Yesterday I found him reading a book, author and title forgotten, but obviously it was an adventure story which, in my day, would have been ‘Biggles Flies Again’ by Capt. Johns. And so I asked him, ‘Is the story true?’ ‘No,’ he said at once, ‘of course it isn’t!’

Which raises the question, how does he know that? I discussed it with his mother, and we think that some stories have markers in them which alert you to the need to suspend all credibility; and others don’t. It’s the second kind which can be dangerous fiction. And the Da Vinci code is a prime example.

The question is, really, does it matter if gullible people get to believe things that writers make up? And what if the writer doesn’t think he/she is making it up, but is receiving it through the channel of divine inspiration? I’m not being facile here – all authors hope for that.
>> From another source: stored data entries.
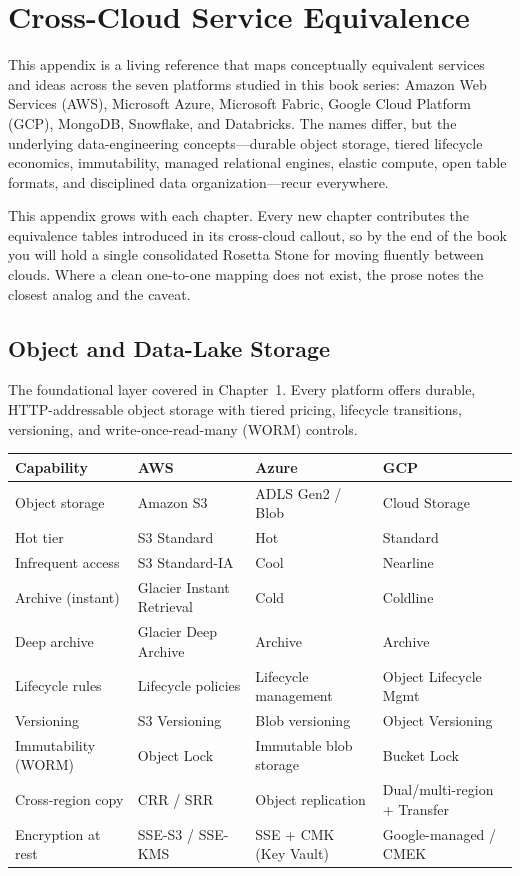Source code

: \chapter{Cross-Cloud Service Equivalence}
%
This appendix is a living reference that maps conceptually equivalent services and
ideas across the seven platforms studied in this book series: Amazon Web Services
(AWS), Microsoft Azure, Microsoft Fabric, Google Cloud Platform (GCP), MongoDB,
Snowflake, and Databricks. The names differ, but the underlying data-engineering
concepts---durable object storage, tiered lifecycle economics, immutability, managed
relational engines, elastic compute, open table formats, and disciplined data
organization---recur everywhere.

\begin{notebox}
This appendix grows with each chapter. Every new chapter contributes the equivalence
tables introduced in its cross-cloud callout, so by the end of the book you will hold
a single consolidated Rosetta Stone for moving fluently between clouds. Where a clean
one-to-one mapping does not exist, the prose notes the closest analog and the caveat.
\end{notebox}

\section{Object and Data-Lake Storage}
%
The foundational layer covered in Chapter~1. Every platform offers durable, HTTP-addressable
object storage with tiered pricing, lifecycle transitions, versioning, and write-once-read-many
(WORM) controls.

\begin{center}
\footnotesize
\begin{tabular}{@{}p{2.8cm}p{3.2cm}p{3.2cm}p{3.2cm}@{}}
\toprule
\textbf{Capability} & \textbf{AWS} & \textbf{Azure} & \textbf{GCP} \\
\midrule
Object storage & Amazon S3 & ADLS Gen2 / Blob & Cloud Storage \\
Hot tier & S3 Standard & Hot & Standard \\
Infrequent access & S3 Standard-IA & Cool & Nearline \\
Archive (instant) & Glacier Instant Retrieval & Cold & Coldline \\
Deep archive & Glacier Deep Archive & Archive & Archive \\
Lifecycle rules & Lifecycle policies & Lifecycle management & Object Lifecycle Mgmt \\
Versioning & S3 Versioning & Blob versioning & Object Versioning \\
Immutability (WORM) & Object Lock & Immutable blob storage & Bucket Lock \\
Cross-region copy & CRR / SRR & Object replication & Dual/multi-region + Transfer \\
Encryption at rest & SSE-S3 / SSE-KMS & SSE + CMK (Key Vault) & Google-managed / CMEK \\
\bottomrule
\end{tabular}
\end{center}

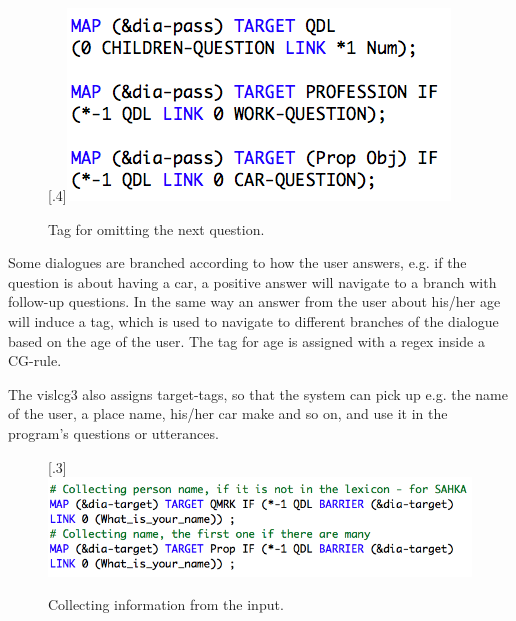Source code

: \documentclass[11pt]{article}
\begin{document}
\begin{figure}%
\begin{center}
\scalebox{.4}[.4]{\includegraphics{presentation/img/pass_rules.png}}\\
\caption{Tag for omitting the next question. 
}
\end{center}
\end{figure}

 
 
Some dialogues are branched according to how the user answers, e.g. if the question is about having a car, a positive answer will navigate to a branch with follow-up questions. In the same way an answer from the user about his/her age will induce a tag, which is used to navigate to different branches of the dialogue based on the age of the user. The tag for age is assigned with a regex inside a CG-rule.

The vislcg3 also assigns target-tags, so that the system can pick up e.g. the name of the user, a place name, his/her car make and so on, and use it in the program's questions or utterances.

\begin{figure}%
\begin{center}
\scalebox{.3}[.3]{\includegraphics{presentation/img/picking_name_new.png}}\\
\caption{Collecting information from the input. 
}
\end{center}
\end{figure}
\end{document}
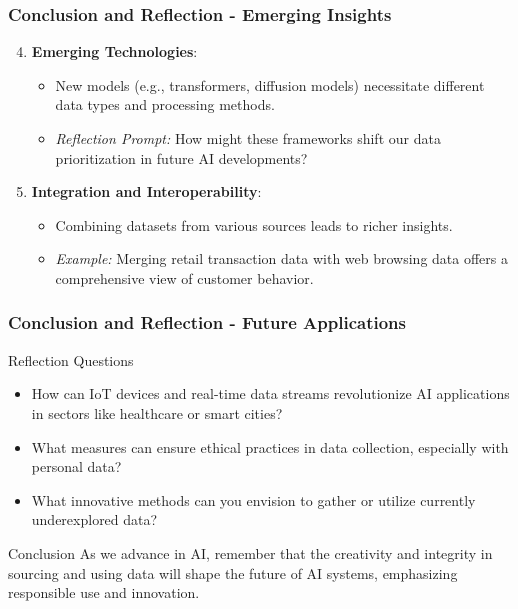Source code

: \documentclass[aspectratio=169]{beamer}
\begin{document}
\begin{frame}[fragile]
    \frametitle{Conclusion and Reflection - Emerging Insights}
    \begin{enumerate}
        \setcounter{enumi}{3}
        \item \textbf{Emerging Technologies}:
        \begin{itemize}
            \item New models (e.g., transformers, diffusion models) necessitate different data types and processing methods.
            \item \textit{Reflection Prompt:} How might these frameworks shift our data prioritization in future AI developments?
        \end{itemize}

        \item \textbf{Integration and Interoperability}:
        \begin{itemize}
            \item Combining datasets from various sources leads to richer insights.
            \item \textit{Example:} Merging retail transaction data with web browsing data offers a comprehensive view of customer behavior.
        \end{itemize}
    \end{enumerate}
\end{frame}

\begin{frame}[fragile]
    \frametitle{Conclusion and Reflection - Future Applications}
    \begin{block}{Reflection Questions}
        \begin{itemize}
            \item How can IoT devices and real-time data streams revolutionize AI applications in sectors like healthcare or smart cities?
            \item What measures can ensure ethical practices in data collection, especially with personal data?
            \item What innovative methods can you envision to gather or utilize currently underexplored data?
        \end{itemize}
    \end{block}

    \begin{block}{Conclusion}
        As we advance in AI, remember that the creativity and integrity in sourcing and using data will shape the future of AI systems, emphasizing responsible use and innovation.
    \end{block}
\end{frame}
\end{document}

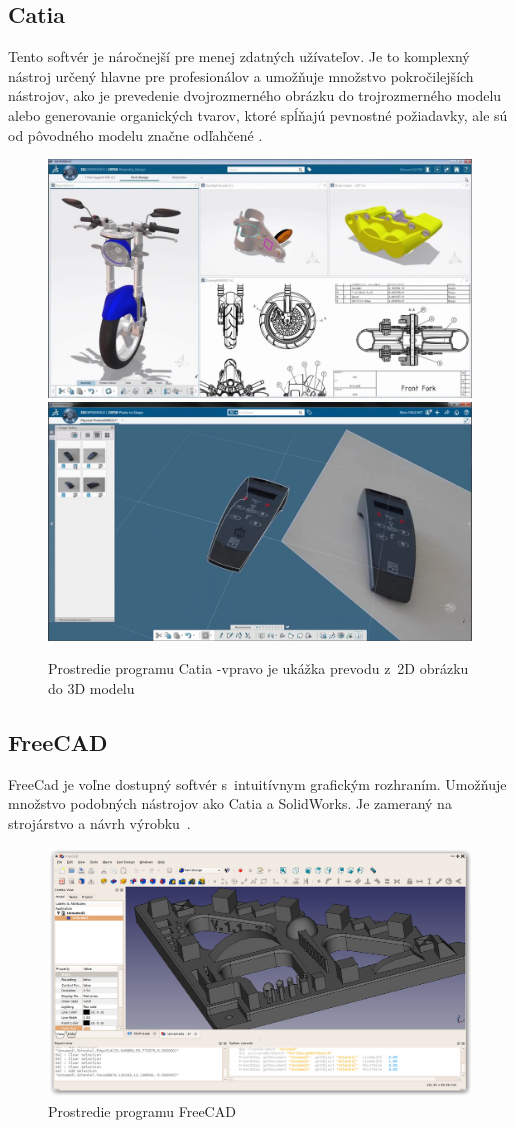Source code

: 
\subsection*{Catia}
Tento softvér je náročnejší pre menej zdatných užívateľov. Je to komplexný nástroj určený hlavne pre profesionálov a umožňuje množstvo pokročilejších nástrojov, ako je prevedenie dvojrozmerného obrázku do trojrozmerného modelu alebo generovanie organických tvarov, ktoré spĺňajú pevnostné požiadavky, ale sú od pôvodného modelu značne odľahčené \cite{gaget_2018}.\nopagebreak
\begin{figure}[H]
    \centering
    \includegraphics[width = 0.49\linewidth]{obrazky-figures/programs/Catia.jpg}
    \includegraphics[width = 0.49\linewidth]{obrazky-figures/programs/Catia2.png}
    \caption{Prostredie programu Catia -vpravo je ukážka prevodu z~2D obrázku do 3D modelu\protect\footnotemark
    }
    \label{fig:Catia}
\end{figure}


\subsection*{FreeCAD}
FreeCad je voľne dostupný softvér s~intuitívnym grafickým rozhraním. Umožňuje množstvo podobných nástrojov ako Catia a SolidWorks. Je zameraný na strojárstvo a návrh výrobku~\cite{freecad_2015}.\nopagebreak
\begin{figure}[H]
    \centering
    \includegraphics[width = 0.5\linewidth]{obrazky-figures/programs/Freecad_default.jpg}
    \caption{Prostredie programu FreeCAD \cite{freecad_2015}}
    \label{fig:FreeCAD}
\end{figure}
I suppose I’m a bit miffed that someone who believes Lorenzo de’ Medici was of the bloodline of Jesus is making a fortune. I’m not bothered about the fortune: I grieve for the truth. Because what is really important about Lorenzo will be lost in the glamour and glitz and sheer vivacity of conspiracy theories.

What does anyone else think about these matters? How far can we, should we play merry with the facts to ‘let the story have its head’. And what are facts, when it comes down to it?

PS. Dorcas Lane in ‘Lark Rise to Candleford’ has pierced ears I noticed last night. True to period, I wonder?